The purpose of the lock service is to allow its clients to synchronize their
activities and to agree on basic information about their environment. The
primary goals included reliability, availability to a moderately large set of clients,
and easy-to-understand
semantics; throughput and storage capacity were considered secondary.
Chubby's client interface is
similar to that of a simple file system that performs whole-file reads and
writes, augmented with advisory locks and with notification of various events
such as file modification.
We expected Chubby to help developers deal with coarse-grained
synchronization within their systems, and in particular to deal with the
problem of electing a leader from among a set of otherwise equivalent servers.
For example, the Google File System [7] uses a Chubby lock to appoint a
GFS master server, and Bigtable [3] uses Chubby in several ways: to elect a master,
to allow the master to discover the servers it controls, and to permit clients
to find the master. In addition, both GFS and Bigtable use Chubby as a well-known and
available location to store a small amount of meta-data; in effect they use
Chubby as the root of their distributed data structures. Some services use
locks to partition work (at a coarse grain) between several servers.
Before Chubby was deployed, most distributed systems at Google used ad
hoc methods for primary election (when work could be duplicated without harm),
or required operator intervention (when correctness was essential). In the
former case, Chubby allowed a small saving in computing effort. In the latter
case, it achieved a significant improvement in availability in systems that no
longer required human intervention on failure.
Readers familiar with distributed computing will recognize the
election of a primary among peers
as an instance of the distributed
consensus problem, and realize we require a solution
using asynchronous communication;
this term
describes the behaviour of the vast majority of real networks, such as
Ethernet or the Internet, which allow packets to be lost, delayed, and reordered.

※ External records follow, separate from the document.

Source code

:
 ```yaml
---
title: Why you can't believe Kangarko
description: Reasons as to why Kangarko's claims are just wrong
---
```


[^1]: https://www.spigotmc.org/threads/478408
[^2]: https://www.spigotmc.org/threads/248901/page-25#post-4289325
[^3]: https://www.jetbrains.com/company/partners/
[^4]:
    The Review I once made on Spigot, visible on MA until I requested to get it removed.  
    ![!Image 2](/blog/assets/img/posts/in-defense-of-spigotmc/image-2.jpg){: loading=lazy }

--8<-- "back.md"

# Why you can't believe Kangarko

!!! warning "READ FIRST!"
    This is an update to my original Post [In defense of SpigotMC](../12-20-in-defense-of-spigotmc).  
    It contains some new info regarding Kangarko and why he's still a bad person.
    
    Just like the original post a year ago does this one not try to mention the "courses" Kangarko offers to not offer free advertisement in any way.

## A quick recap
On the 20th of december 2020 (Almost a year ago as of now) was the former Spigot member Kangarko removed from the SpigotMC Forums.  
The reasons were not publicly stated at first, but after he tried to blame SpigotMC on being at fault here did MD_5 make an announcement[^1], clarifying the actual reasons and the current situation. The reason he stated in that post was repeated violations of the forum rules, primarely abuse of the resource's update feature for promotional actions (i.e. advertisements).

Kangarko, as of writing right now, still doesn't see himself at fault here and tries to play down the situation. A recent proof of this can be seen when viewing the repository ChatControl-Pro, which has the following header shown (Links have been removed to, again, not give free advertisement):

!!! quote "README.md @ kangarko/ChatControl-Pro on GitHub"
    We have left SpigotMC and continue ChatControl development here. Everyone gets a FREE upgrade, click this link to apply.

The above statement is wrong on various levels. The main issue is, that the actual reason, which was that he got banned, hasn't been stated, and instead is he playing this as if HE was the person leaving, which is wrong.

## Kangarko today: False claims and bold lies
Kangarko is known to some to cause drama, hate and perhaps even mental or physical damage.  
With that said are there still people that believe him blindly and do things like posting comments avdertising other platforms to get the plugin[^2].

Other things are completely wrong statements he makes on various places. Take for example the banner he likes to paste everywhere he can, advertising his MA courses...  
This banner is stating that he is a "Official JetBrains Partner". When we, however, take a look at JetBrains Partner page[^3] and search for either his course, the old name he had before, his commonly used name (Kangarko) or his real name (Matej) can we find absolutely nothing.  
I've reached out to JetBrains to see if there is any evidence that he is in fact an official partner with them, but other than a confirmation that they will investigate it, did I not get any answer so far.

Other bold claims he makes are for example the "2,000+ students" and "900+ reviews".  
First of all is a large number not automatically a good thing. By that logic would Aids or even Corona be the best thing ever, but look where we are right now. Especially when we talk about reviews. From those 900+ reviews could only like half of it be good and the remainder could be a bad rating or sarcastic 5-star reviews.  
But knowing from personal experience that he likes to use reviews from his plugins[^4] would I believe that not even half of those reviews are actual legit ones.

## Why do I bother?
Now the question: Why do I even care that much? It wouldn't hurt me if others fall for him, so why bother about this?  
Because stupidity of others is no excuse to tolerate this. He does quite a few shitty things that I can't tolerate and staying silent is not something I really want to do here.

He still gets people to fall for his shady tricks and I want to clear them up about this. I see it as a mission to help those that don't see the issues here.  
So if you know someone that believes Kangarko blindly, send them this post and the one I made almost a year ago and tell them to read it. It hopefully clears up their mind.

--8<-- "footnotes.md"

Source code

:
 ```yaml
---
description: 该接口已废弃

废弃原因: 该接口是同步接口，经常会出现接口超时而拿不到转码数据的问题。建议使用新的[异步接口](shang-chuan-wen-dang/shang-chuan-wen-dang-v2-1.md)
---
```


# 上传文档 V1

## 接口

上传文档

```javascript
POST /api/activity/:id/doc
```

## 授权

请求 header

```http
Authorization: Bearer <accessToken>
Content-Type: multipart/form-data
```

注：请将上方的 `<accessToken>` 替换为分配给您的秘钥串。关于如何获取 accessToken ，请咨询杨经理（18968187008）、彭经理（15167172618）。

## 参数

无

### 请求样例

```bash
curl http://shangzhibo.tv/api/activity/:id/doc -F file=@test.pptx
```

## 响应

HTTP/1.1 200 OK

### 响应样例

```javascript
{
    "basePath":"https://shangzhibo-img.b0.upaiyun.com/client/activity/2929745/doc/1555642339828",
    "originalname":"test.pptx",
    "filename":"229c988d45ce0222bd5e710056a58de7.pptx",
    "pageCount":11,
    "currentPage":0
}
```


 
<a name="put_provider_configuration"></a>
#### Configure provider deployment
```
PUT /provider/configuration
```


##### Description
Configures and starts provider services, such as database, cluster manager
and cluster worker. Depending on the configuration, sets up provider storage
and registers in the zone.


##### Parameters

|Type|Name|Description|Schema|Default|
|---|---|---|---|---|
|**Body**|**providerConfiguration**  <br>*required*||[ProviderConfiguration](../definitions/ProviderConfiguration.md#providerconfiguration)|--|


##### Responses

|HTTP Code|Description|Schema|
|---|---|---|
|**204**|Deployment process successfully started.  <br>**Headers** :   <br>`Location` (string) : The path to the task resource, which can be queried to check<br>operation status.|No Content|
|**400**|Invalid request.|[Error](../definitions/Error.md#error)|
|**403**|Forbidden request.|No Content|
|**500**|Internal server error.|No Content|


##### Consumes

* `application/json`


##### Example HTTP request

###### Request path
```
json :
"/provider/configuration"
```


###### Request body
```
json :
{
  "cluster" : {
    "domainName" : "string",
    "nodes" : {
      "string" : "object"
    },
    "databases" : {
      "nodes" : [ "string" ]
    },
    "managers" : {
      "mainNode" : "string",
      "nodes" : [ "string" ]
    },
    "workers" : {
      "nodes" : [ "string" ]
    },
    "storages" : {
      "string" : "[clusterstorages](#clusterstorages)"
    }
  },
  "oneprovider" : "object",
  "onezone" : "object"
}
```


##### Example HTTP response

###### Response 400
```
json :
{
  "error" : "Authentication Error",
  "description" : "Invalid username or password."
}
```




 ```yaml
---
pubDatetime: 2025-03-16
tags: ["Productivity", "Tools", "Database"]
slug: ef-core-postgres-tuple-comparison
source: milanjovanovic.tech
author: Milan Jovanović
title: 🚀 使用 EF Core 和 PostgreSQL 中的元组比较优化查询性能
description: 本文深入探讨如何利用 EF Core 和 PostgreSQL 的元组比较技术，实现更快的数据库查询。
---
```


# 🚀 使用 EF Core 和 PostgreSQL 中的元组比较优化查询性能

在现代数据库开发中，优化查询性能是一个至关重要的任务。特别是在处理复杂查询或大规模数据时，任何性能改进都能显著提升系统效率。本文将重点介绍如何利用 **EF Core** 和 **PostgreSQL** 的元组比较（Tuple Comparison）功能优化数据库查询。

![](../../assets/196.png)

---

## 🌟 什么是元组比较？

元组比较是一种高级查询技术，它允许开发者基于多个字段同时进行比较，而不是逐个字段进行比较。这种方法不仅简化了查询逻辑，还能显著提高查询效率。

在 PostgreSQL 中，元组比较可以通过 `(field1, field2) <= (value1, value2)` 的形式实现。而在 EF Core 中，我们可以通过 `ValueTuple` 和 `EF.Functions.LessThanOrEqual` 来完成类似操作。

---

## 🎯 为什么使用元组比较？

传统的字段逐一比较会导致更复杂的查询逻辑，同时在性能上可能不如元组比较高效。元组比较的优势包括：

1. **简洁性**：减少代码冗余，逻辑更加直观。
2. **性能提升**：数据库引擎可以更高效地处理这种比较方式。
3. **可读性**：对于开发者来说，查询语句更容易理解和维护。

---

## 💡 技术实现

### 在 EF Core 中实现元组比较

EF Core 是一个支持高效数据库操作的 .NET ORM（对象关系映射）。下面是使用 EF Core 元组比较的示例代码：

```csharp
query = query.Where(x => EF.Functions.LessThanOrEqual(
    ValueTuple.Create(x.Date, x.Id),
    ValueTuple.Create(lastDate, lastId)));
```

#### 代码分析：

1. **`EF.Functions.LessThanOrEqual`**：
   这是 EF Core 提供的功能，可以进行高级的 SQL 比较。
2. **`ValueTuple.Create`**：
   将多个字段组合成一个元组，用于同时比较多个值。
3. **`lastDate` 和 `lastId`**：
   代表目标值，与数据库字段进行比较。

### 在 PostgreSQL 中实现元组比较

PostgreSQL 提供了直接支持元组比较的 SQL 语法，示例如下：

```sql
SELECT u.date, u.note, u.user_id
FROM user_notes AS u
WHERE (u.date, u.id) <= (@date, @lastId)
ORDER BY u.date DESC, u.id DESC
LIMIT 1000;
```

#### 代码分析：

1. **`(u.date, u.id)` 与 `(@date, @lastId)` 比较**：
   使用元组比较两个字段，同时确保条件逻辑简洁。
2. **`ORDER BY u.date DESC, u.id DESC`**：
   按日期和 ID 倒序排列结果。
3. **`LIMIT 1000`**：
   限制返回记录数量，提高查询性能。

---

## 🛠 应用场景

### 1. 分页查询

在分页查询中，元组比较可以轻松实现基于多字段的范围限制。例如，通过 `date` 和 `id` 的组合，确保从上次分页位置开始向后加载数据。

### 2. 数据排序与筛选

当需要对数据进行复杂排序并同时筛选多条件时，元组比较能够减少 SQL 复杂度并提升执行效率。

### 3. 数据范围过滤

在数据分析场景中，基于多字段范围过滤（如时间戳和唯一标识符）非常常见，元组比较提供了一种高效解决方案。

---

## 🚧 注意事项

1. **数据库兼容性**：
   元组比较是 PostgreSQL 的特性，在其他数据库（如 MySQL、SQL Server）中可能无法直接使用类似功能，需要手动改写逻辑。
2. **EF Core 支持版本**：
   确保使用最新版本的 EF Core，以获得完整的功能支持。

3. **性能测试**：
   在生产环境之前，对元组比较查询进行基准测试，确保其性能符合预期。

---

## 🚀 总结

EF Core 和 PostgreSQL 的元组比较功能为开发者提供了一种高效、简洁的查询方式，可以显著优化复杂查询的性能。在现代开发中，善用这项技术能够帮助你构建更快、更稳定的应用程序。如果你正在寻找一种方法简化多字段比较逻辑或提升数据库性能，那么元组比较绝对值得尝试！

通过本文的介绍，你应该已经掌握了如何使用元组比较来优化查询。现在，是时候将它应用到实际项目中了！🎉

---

(Practitioners should normally beware of protocols based on
models that make stronger assumptions on the environment.)
Asynchronous consensus is solved
by the Paxos protocol [12,13].
The same protocol was used by Oki and Liskov (see
their paper on viewstamped replication [19, §4]), an equivalence
noted by others [14, §6]. Indeed,
all working protocols for asynchronous consensus
we have so far encountered have Paxos at their core.
Paxos
maintains safety without timing assumptions, but clocks must be
introduced to ensure liveness; this
overcomes the impossibility result of Fischer et al. [5, §1].
Building Chubby was an engineering effort required to fill the needs
mentioned above; it was not research.
We claim no new algorithms or techniques.
The purpose of this paper is to describe what we did and why,
rather than to advocate it.
In the sections that follow, we describe
Chubby's design and implementation, and how it has changed in the light of
experience. We describe unexpected ways in which Chubby has been used, and
features that proved to be mistakes. We omit details that
are covered elsewhere in the literature, such as the details of a consensus
protocol or an RPC system.
2 Design
2.1 Rationale
One might argue that we should have built a library
embodying Paxos, rather than a library that accesses a centralized lock
service, even a highly reliable one. A client Paxos library would
depend on no other servers (besides the name service), and would provide a
standard framework for programmers, assuming their services can be implemented
as state machines. Indeed, we provide such a client library that is independent of Chubby.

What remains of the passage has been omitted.